TASK TO CARRY OUT: Word for word, retype the lines from the one containing "## Wishlist" to the last line of the data below, both ends included.

..........

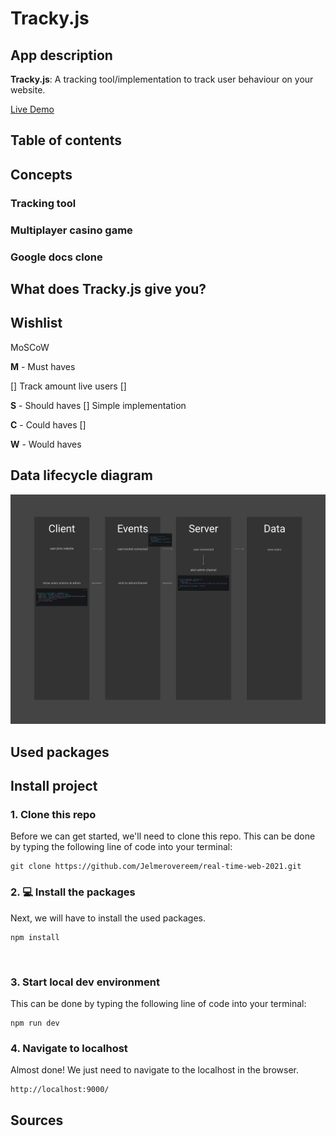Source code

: # Tracky.js

## App description
**Tracky.js**: A tracking tool/implementation to track user behaviour on your website.

[Live Demo]()

## Table of contents

## Concepts
### Tracking tool

### Multiplayer casino game

### Google docs clone

## What does Tracky.js give you?

## Wishlist
MoSCoW

**M** - Must haves

[] Track amount live users
[]

**S** - Should haves
[] Simple implementation

**C** - Could haves
[]

**W** - Would haves

## Data lifecycle diagram
![lifecycle diagram](data-cycle-diagram.jpg)

## Used packages

## Install project
### 1. Clone this repo

Before we can get started, we'll need to clone this repo.
This can be done by typing the following line of code into your terminal:

```
git clone https://github.com/Jelmerovereem/real-time-web-2021.git
```

### 2. :computer: Install the packages

Next, we will have to install the used packages.

```
npm install
```

<br/>

### 3. Start local dev environment

This can be done by typing the following line of code into your terminal:

```
npm run dev
```

### 4. Navigate to localhost

Almost done! We just need to navigate to the localhost in the browser.

```
http://localhost:9000/
```


## Sources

..........

SOLUTION:
## Wishlist
MoSCoW

**M** - Must haves

[] Track amount live users
[]

**S** - Should haves
[] Simple implementation

**C** - Could haves
[]

**W** - Would haves

## Data lifecycle diagram
![lifecycle diagram](data-cycle-diagram.jpg)

## Used packages

## Install project
### 1. Clone this repo

Before we can get started, we'll need to clone this repo.
This can be done by typing the following line of code into your terminal:

```
git clone https://github.com/Jelmerovereem/real-time-web-2021.git
```

### 2. :computer: Install the packages

Next, we will have to install the used packages.

```
npm install
```

<br/>

### 3. Start local dev environment

This can be done by typing the following line of code into your terminal:

```
npm run dev
```

### 4. Navigate to localhost

Almost done! We just need to navigate to the localhost in the browser.

```
http://localhost:9000/
```


## Sources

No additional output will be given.